Where Black Ink, White Paper succeeds is in showing us how familiar romances can still be riveting, hold our attention, and leave us wanting more, a la Bridgerton. Like the famous book and TV show, there is a lot of wealth and the trappings of wealth, and the longing for wealth skulking and gallivanting through the pages of this novel, which is quite a familiar trope in much contemporary city romance. Often, the premise is either rich meets rich, poor meets rich, or a poor but secretly rich person meets a rich person or a poor lover. As familiar as the surface premise of Black Ink, White Paper is, the author succeeds in keeping us entirely invested in the developing love affair between Kambili and Taylor. 

This concentrated fixation on wealth is one of the things that makes romance more or less escapist fantasy. It allows its amenable readers to descend into a realm where perfection — or the promise of it — is not far from quotidian life—the possibility that a woman’s best and most secure desires for love and romance can be met is what it often rests on. If one can’t have it in real life, then fiction should come to the rescue.
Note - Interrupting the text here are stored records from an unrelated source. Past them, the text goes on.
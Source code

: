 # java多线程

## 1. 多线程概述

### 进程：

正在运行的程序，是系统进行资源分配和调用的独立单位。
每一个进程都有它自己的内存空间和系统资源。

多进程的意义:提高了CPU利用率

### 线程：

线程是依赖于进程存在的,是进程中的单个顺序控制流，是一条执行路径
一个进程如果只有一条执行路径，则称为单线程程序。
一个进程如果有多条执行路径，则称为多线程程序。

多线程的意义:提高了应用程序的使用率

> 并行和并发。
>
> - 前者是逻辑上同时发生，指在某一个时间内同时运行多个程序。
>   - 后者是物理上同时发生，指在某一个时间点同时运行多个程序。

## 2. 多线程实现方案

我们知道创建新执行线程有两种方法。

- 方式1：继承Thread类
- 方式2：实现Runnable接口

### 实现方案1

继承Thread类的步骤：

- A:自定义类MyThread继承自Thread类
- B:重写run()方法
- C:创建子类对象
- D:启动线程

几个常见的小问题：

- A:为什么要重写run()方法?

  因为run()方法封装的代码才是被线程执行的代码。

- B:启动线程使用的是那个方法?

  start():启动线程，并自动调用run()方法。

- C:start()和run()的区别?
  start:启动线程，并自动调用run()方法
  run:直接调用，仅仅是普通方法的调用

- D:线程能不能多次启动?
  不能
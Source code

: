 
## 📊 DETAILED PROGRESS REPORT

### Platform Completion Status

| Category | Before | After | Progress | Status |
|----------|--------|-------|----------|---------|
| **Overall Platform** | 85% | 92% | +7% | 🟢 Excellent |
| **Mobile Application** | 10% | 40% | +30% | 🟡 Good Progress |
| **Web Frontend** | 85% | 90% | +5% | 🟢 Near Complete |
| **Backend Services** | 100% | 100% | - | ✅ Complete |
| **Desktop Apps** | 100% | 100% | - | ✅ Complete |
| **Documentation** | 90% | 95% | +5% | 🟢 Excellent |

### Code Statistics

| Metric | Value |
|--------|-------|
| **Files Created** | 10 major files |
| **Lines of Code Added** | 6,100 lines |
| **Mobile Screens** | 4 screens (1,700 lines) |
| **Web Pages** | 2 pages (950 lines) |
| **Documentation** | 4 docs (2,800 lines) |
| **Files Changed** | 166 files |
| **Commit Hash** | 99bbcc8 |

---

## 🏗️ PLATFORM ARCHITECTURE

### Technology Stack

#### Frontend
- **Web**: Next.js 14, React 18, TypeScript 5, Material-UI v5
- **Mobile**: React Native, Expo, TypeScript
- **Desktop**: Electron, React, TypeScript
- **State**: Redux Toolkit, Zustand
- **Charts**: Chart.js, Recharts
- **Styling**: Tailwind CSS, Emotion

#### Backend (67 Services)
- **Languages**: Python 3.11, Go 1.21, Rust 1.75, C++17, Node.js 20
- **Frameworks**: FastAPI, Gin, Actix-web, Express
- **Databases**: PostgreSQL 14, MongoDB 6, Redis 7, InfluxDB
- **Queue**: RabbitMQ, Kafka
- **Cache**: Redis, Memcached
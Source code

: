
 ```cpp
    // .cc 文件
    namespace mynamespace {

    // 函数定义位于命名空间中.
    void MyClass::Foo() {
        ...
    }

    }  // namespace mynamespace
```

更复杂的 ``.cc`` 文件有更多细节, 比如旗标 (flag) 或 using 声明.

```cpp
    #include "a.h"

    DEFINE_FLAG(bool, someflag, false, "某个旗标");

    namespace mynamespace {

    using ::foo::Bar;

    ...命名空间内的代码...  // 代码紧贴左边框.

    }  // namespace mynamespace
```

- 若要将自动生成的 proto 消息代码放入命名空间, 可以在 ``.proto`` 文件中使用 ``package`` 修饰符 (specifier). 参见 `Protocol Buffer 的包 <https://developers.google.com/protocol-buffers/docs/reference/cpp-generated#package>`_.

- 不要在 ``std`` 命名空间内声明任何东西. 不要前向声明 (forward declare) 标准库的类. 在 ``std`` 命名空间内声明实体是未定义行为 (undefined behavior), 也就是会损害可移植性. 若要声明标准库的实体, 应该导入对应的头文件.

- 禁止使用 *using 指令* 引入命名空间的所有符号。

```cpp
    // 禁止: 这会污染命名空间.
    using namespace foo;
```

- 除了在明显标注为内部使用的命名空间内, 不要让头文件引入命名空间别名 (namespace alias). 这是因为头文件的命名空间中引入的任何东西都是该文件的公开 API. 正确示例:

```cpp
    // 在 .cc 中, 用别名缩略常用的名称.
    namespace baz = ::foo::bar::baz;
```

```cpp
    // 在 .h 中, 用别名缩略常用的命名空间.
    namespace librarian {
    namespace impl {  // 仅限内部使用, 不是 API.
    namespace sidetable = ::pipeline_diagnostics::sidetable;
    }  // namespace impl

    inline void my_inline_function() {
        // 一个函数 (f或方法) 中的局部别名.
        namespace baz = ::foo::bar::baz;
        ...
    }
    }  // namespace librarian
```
JC Amaechi understands the precise need of such long-drawn, almost fantasy romance and makes the most of it. 

Black Ink, White Paper appears to explore the idea that women are sometimes drawn to complex or flawed men, often more than to their “nicer” counterparts. Within the novel’s simple, ink-and-paper world, traits such as charm, wealth, and physical appeal seem to play a significant role in shaping attraction, occasionally allowing other character flaws to fade into the background. 

This is the impression one gets from the lives of Kambili and her best friend, Amber. Kambili herself is portrayed as having a weakness for handsome men (as do many of the women in the novel). She dwells on almost every good-looking man around her (uses the word “hot” almost every time) in a way that throws up plot possibilities at every turn, but which still gives this reader an air of incredulity. 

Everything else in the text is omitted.